Hungary PM says Germany Christmas market assault linked to immigration insurance policies

Hungarian Prime Minister Viktor Orban on Saturday drew a direct hyperlink between immigration and an assault in Germany the place a person drove right into a Christmas market teeming with vacation customers, killing not less than 5 folks and injuring 200 others.
Throughout a uncommon look earlier than impartial media in Budapest, Orban expressed his sympathy to the households of the victims of what he referred to as the “terrorist act” on Friday night time within the metropolis of Magdeburg. However the long-serving Hungarian chief, one of many European Union’s most vocal critics, additionally implied that the 27-nation bloc’s migration insurance policies had been accountable.
German authorities stated the suspect, a 50-year-old Saudi physician, is beneath investigation. He has lived in Germany since 2006, training medication. Describing himself as a former Muslim, the suspect shared dozens of tweets and retweets every day specializing in anti-Islam themes, criticizing the faith and congratulating Muslims who left the religion.
Orban claimed with out proof that such assaults solely started to happen in Europe after 2015, when lots of of hundreds of migrants and refugees entered the EU after largely fleeing struggle and violence within the Center East and Africa.
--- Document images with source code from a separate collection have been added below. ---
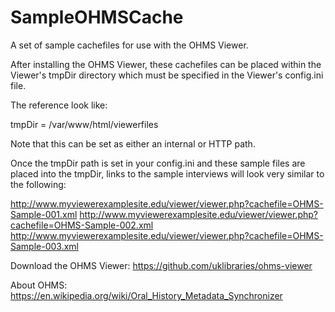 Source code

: # SampleOHMSCache
A set of sample cachefiles for use with the OHMS Viewer.

After installing the OHMS Viewer, these cachefiles can be placed within the Viewer's tmpDir directory which must be specified in the Viewer's config.ini file.

The reference look like:

tmpDir = /var/www/html/viewerfiles

Note that this can be set as either an internal or HTTP path.

Once the tmpDir path is set in your config.ini and these sample files are placed into the tmpDir, links to the sample interviews will look very similar to the following:

http://www.myviewerexamplesite.edu/viewer/viewer.php?cachefile=OHMS-Sample-001.xml
http://www.myviewerexamplesite.edu/viewer/viewer.php?cachefile=OHMS-Sample-002.xml
http://www.myviewerexamplesite.edu/viewer/viewer.php?cachefile=OHMS-Sample-003.xml


Download the OHMS Viewer: https://github.com/uklibraries/ohms-viewer

About OHMS: https://en.wikipedia.org/wiki/Oral_History_Metadata_Synchronizer

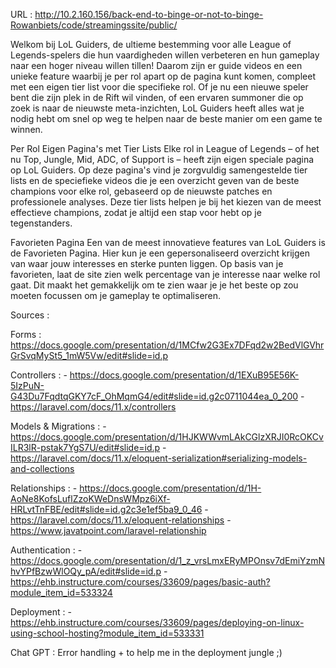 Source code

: URL : http://10.2.160.156/back-end-to-binge-or-not-to-binge-Rowanbiets/code/streamingssite/public/

Welkom bij LoL Guiders, de ultieme bestemming voor alle League of Legends-spelers die hun vaardigheden willen verbeteren en hun gameplay naar een hoger niveau willen tillen! Daarom zijn er guide videos en een unieke feature waarbij je per rol apart op de pagina kunt komen, compleet met een eigen tier list voor die specifieke rol. Of je nu een nieuwe speler bent die zijn plek in de Rift wil vinden, of een ervaren summoner die op zoek is naar de nieuwste meta-inzichten, LoL Guiders heeft alles wat je nodig hebt om snel op weg te helpen naar de beste manier om een game te winnen.

Per Rol Eigen Pagina's met Tier Lists
Elke rol in League of Legends – of het nu Top, Jungle, Mid, ADC, of Support is – heeft zijn eigen speciale pagina op LoL Guiders. Op deze pagina's vind je zorgvuldig samengestelde tier lists en de speciefieke videos die je een overzicht geven van de beste champions voor elke rol, gebaseerd op de nieuwste patches en professionele analyses. Deze tier lists helpen je bij het kiezen van de meest effectieve champions, zodat je altijd een stap voor hebt op je tegenstanders.

Favorieten Pagina
Een van de meest innovatieve features van LoL Guiders is de Favorieten Pagina. Hier kun je een gepersonaliseerd overzicht krijgen van waar jouw interesses en sterke punten liggen. Op basis van je favorieten, laat de site zien welk percentage van je interesse naar welke rol gaat. Dit maakt het gemakkelijk om te zien waar je je het beste op zou moeten focussen om je gameplay te optimaliseren.


Sources : 

Forms : https://docs.google.com/presentation/d/1MCfw2G3Ex7DFqd2w2BedVlGVhrGrSvqMySt5_1mW5Vw/edit#slide=id.p

Controllers : - https://docs.google.com/presentation/d/1EXuB95E56K-5IzPuN-G43Du7FqdtqGKY7cF_OhMqmG4/edit#slide=id.g2c0711044ea_0_200
              - https://laravel.com/docs/11.x/controllers

Models & Migrations : - https://docs.google.com/presentation/d/1HJKWWvmLAkCGlzXRJI0RcOKCvILR3lR-pstak7YgS7U/edit#slide=id.p
                      - https://laravel.com/docs/11.x/eloquent-serialization#serializing-models-and-collections

Relationships : - https://docs.google.com/presentation/d/1H-AoNe8KofsLuflZzoKWeDnsWMpz6iXf-HRLvtTnFBE/edit#slide=id.g2c3e1ef5ba9_0_46
                - https://laravel.com/docs/11.x/eloquent-relationships
                - https://www.javatpoint.com/laravel-relationship

Authentication : - https://docs.google.com/presentation/d/1_z_vrsLmxERyMPOnsv7dEmiYzmNhvYPfBzwWlOQy_pA/edit#slide=id.p
                 - https://ehb.instructure.com/courses/33609/pages/basic-auth?module_item_id=533324

Deployment : - https://ehb.instructure.com/courses/33609/pages/deploying-on-linux-using-school-hosting?module_item_id=533331

Chat GPT : Error handling + to help me in the deployment jungle ;)
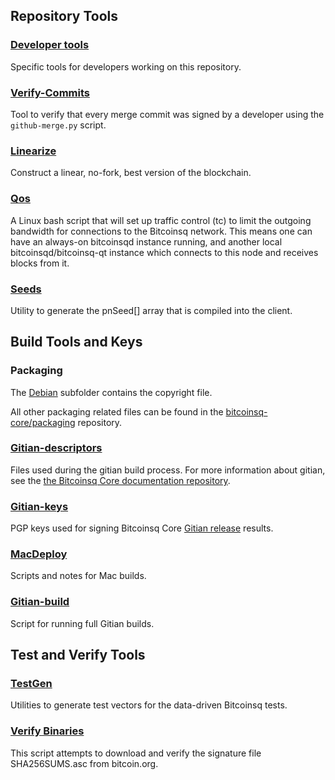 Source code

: Repository Tools
---------------------

### [Developer tools](/contrib/devtools) ###
Specific tools for developers working on this repository.

### [Verify-Commits](/contrib/verify-commits) ###
Tool to verify that every merge commit was signed by a developer using the `github-merge.py` script.

### [Linearize](/contrib/linearize) ###
Construct a linear, no-fork, best version of the blockchain.

### [Qos](/contrib/qos) ###

A Linux bash script that will set up traffic control (tc) to limit the outgoing bandwidth for connections to the Bitcoinsq network. This means one can have an always-on bitcoinsqd instance running, and another local bitcoinsqd/bitcoinsq-qt instance which connects to this node and receives blocks from it.

### [Seeds](/contrib/seeds) ###
Utility to generate the pnSeed[] array that is compiled into the client.

Build Tools and Keys
---------------------

### Packaging ###
The [Debian](/contrib/debian) subfolder contains the copyright file.

All other packaging related files can be found in the [bitcoinsq-core/packaging](https://github.com/VeriBlock/vbk-ri-btc) repository.

### [Gitian-descriptors](/contrib/gitian-descriptors) ###
Files used during the gitian build process. For more information about gitian, see the [the Bitcoinsq Core documentation repository](https://github.com/VeriBlock/vbk-ri-btc/docs).

### [Gitian-keys](/contrib/gitian-keys)
PGP keys used for signing Bitcoinsq Core [Gitian release](/doc/release-process.md) results.

### [MacDeploy](/contrib/macdeploy) ###
Scripts and notes for Mac builds.

### [Gitian-build](/contrib/gitian-build.py) ###
Script for running full Gitian builds.

Test and Verify Tools
---------------------

### [TestGen](/contrib/testgen) ###
Utilities to generate test vectors for the data-driven Bitcoinsq tests.

### [Verify Binaries](/contrib/verifybinaries) ###
This script attempts to download and verify the signature file SHA256SUMS.asc from bitcoin.org.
Europe has actually seen quite a few militant assaults going again many years together with practice bombings in Madrid, Spain, in 2004 and assaults on central London in 2005.
Nonetheless, the nationalist chief declared that “there isn’t any doubt that there’s a hyperlink” between migration and terrorism, and claimed that the EU management “desires Magdeburg to occur to Hungary too.”
Orban’s anti-immigrant authorities has taken a tough line on folks coming into Hungary since 2015, and has constructed fences protected by razor wire on Hungary’s southern borders with Serbia and Croatia.
In June, the European Court docket of Justice ordered Hungary to pay a tremendous of 200 million euros ($216 million) for persistently breaking the bloc’s asylum guidelines, and a further 1 million euros per day till it brings its insurance policies into line with EU regulation.
Orban, a right-wing populist who’s constantly at odds with the EU, has earlier vowed that Hungary wouldn’t change its migration and asylum insurance policies no matter any rulings from the EU’s high court docket.
On Saturday, he promised that his authorities will combat again in opposition to what he referred to as EU efforts to “impose” immigration insurance policies on Hungary.